Over the years, I’ve experienced some pretty outrageous patient behaviour. Patients who’ve pinched practice-headed notepaper, fabricated illness and doctored sick notes. A patient who chose to consult with me because, in her words: ‘You’re a bit less crap than all the rest’.

Patients who’ve deposited unwanted pets in our waiting room (specifically, a dog and a pink gourami). A patient who secured a day duty slot for emergency contraception because she’d had an unprotected shag on a bench outside the health centre five minutes previously. And patients who have deposited a turd (probably human) on the doctors’ staircase, scrawled ‘F**k you nob-head’ above the main entrance and urinated (caught on camera) on my car, though, admittedly, not all on the same day.

But all that counts for nothing on the ‘sheer audacity’ scale compared to what I have just discovered. Which is that certain patients – and we now have three separate corroborated cases – are booking appointments for themselves a month ahead. So what? So this: these patients, by their own admission, are not ill or needing a doctor in any way, but are so aware of the difficulty in booking appointments that they are doing this on a ‘just in case’ basis.

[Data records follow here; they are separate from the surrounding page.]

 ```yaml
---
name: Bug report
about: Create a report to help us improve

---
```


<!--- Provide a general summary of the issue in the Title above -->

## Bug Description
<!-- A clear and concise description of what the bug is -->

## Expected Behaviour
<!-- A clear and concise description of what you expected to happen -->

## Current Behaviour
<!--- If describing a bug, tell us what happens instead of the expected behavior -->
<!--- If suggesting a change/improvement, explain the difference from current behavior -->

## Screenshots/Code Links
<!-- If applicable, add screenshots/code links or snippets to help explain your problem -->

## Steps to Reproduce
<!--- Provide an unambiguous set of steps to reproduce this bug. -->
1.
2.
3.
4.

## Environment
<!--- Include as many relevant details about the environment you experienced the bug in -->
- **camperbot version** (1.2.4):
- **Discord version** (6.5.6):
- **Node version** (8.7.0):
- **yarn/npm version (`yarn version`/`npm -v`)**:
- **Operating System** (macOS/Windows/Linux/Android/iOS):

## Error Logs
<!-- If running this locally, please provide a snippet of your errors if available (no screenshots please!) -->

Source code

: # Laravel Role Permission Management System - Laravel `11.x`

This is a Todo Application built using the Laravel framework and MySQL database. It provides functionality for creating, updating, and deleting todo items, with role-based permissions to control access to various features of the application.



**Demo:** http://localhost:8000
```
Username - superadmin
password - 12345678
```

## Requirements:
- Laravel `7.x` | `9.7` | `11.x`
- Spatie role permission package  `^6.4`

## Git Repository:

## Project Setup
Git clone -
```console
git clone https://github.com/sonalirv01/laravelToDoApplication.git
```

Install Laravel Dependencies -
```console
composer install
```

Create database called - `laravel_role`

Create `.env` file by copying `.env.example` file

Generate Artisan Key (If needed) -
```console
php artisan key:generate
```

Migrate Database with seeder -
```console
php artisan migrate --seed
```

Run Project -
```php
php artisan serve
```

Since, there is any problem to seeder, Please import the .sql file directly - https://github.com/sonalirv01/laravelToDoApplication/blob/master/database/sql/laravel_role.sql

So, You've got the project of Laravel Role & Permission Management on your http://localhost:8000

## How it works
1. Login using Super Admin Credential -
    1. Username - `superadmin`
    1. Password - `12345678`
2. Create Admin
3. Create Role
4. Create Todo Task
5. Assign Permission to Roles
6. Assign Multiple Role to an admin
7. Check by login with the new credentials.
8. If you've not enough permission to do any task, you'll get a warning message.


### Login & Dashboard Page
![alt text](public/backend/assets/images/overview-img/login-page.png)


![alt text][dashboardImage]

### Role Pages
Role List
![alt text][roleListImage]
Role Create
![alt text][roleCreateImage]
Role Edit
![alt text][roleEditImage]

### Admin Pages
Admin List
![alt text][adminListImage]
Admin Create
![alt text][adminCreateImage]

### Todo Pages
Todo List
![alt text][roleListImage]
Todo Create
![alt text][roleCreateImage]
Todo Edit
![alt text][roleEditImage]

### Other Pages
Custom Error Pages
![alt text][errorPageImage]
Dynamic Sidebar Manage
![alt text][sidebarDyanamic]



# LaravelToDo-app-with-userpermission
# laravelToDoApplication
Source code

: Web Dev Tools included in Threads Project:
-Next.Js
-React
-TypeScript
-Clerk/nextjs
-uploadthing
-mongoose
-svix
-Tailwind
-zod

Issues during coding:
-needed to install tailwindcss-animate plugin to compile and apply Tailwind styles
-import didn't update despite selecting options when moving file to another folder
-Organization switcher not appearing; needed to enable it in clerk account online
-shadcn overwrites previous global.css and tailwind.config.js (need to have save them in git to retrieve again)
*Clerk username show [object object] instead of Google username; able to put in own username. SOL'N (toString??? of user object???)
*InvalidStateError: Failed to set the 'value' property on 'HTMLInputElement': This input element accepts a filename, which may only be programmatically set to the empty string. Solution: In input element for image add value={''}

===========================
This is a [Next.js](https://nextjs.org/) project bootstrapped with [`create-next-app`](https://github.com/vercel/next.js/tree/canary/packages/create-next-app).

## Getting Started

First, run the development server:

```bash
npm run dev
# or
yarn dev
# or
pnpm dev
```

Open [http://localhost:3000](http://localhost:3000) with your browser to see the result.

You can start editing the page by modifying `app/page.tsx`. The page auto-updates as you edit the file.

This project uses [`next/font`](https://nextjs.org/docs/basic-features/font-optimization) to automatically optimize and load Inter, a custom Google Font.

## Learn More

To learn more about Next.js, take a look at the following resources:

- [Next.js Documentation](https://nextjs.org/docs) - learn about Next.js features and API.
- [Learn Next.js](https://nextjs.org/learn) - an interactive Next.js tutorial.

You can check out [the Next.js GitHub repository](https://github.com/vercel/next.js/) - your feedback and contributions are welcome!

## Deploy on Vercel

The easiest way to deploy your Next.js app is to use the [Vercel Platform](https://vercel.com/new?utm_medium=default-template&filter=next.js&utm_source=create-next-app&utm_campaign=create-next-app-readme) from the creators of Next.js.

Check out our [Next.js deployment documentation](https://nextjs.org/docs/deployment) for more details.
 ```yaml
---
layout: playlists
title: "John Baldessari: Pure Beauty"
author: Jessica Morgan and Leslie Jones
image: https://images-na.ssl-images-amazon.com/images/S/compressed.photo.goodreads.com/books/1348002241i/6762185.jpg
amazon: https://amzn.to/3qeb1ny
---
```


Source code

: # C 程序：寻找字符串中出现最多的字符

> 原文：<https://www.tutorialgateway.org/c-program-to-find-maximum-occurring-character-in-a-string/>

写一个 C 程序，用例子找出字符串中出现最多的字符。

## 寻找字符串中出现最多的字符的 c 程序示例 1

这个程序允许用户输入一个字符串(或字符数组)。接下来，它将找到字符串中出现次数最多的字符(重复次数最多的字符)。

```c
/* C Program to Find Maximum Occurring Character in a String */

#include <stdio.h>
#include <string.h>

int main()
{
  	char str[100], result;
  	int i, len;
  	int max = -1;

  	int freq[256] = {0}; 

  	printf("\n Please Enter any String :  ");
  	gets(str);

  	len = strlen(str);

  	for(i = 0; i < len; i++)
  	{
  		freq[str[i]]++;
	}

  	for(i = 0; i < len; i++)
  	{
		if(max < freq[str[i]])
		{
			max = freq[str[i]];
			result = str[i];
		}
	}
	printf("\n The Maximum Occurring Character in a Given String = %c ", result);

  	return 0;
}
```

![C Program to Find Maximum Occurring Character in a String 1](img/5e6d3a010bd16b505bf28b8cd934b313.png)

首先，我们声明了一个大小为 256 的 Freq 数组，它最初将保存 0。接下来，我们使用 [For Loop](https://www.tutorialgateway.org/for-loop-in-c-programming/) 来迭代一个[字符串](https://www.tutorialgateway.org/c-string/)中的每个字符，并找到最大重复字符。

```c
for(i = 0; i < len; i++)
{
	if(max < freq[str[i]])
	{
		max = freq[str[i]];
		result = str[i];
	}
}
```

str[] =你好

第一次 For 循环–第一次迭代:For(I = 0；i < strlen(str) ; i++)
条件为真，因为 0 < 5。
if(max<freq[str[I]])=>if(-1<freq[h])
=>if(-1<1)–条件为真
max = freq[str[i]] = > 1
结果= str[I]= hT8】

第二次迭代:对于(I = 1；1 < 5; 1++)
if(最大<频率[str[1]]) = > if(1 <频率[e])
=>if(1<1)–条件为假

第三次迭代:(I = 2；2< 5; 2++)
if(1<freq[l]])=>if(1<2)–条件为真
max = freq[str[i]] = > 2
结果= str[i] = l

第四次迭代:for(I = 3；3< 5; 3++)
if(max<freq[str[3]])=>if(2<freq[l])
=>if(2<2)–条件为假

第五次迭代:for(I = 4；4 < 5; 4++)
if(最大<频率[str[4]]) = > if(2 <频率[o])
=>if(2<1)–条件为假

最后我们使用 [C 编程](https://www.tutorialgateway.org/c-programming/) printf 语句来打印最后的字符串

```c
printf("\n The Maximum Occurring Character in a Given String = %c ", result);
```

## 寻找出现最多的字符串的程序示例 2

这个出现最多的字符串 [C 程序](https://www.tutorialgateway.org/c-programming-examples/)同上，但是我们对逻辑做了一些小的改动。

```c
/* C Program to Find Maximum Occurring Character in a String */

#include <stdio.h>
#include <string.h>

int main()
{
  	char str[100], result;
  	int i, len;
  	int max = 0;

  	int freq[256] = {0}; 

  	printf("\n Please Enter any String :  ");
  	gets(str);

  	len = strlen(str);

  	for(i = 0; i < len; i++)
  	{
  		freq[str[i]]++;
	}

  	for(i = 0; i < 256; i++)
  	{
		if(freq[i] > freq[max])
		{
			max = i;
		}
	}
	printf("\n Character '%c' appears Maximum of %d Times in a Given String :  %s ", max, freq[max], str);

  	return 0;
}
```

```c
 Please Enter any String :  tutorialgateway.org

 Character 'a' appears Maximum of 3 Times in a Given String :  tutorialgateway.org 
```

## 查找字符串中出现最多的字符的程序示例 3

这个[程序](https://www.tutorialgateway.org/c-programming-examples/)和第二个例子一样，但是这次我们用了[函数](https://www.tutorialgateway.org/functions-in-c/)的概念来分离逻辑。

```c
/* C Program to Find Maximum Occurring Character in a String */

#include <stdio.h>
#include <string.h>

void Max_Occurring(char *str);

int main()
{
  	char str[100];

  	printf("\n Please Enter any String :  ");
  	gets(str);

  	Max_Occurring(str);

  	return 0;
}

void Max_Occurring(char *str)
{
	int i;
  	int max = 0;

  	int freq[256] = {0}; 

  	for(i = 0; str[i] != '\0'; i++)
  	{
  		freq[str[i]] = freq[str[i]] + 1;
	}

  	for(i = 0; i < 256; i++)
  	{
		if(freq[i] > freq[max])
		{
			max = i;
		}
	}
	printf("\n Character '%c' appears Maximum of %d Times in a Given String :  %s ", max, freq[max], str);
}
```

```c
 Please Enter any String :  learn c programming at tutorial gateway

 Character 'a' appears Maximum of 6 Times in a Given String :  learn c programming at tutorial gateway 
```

This is the appointment equivalent of panic buying. And it has the same effect, with these contingency consultations (or, if you will, contingultations) serving only to exacerbate the problem they try to circumvent.

Yes, it’s incredible, but I’m not making it up. And what happens if these patients remain perfectly well by the time their appointment comes around? Apparently, they offer it to friends or family. Or maybe, who knows, they try to flog it on e-Bay.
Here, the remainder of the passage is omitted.